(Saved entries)
_ _ _
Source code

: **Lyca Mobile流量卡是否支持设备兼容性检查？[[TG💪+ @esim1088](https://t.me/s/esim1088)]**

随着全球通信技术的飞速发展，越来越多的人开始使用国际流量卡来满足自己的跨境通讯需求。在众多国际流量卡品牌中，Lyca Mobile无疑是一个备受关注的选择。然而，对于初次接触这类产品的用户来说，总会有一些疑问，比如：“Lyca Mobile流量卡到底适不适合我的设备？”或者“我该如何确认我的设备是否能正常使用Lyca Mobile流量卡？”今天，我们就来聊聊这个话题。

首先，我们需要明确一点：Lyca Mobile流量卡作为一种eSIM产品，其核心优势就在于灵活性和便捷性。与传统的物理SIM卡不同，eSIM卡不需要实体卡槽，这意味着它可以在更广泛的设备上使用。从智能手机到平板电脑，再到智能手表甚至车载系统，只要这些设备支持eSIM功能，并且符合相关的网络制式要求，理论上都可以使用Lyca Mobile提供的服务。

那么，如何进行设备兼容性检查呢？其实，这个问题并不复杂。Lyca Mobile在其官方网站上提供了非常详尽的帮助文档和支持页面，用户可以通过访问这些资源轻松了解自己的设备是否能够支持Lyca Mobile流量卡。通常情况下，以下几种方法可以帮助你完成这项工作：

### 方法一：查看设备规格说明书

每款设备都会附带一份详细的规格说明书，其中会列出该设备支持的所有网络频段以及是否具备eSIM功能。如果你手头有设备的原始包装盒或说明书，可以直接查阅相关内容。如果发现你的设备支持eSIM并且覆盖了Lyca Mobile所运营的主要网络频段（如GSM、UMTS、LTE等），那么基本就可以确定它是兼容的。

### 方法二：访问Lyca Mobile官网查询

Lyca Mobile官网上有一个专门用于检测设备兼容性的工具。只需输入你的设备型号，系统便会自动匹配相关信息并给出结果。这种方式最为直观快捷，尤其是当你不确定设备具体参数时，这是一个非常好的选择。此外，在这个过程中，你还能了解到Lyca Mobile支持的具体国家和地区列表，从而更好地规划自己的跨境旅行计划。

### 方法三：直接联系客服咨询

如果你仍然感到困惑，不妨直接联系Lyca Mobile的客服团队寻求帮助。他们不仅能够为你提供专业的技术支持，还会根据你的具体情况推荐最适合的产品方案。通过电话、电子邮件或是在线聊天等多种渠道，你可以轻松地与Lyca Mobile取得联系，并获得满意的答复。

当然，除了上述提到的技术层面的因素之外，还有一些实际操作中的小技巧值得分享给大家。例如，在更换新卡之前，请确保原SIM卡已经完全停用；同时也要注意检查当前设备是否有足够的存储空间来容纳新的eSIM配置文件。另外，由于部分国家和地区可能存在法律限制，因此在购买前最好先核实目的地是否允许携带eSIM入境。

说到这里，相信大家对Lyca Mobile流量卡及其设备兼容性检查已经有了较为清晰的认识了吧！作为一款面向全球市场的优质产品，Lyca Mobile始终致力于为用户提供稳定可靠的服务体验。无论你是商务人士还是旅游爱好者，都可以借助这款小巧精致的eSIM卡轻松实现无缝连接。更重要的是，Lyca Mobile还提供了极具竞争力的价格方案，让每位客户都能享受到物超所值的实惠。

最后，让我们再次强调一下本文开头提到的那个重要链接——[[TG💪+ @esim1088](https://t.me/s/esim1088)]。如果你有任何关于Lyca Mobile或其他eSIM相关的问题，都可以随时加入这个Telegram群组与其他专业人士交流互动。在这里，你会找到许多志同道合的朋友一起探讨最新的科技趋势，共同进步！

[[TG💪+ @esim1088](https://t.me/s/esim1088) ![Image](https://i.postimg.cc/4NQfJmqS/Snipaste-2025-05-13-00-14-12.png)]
_ _ _
Using the records above, find and show each line with the string "https".

: **Lyca Mobile流量卡是否支持设备兼容性检查？[[TG💪+ @esim1088](https://t.me/s/esim1088)]**
最后，让我们再次强调一下本文开头提到的那个重要链接——[[TG💪+ @esim1088](https://t.me/s/esim1088)]。如果你有任何关于Lyca Mobile或其他eSIM相关的问题，都可以随时加入这个Telegram群组与其他专业人士交流互动。在这里，你会找到许多志同道合的朋友一起探讨最新的科技趋势，共同进步！
[[TG💪+ @esim1088](https://t.me/s/esim1088) ![Image](https://i.postimg.cc/4NQfJmqS/Snipaste-2025-05-13-00-14-12.png)]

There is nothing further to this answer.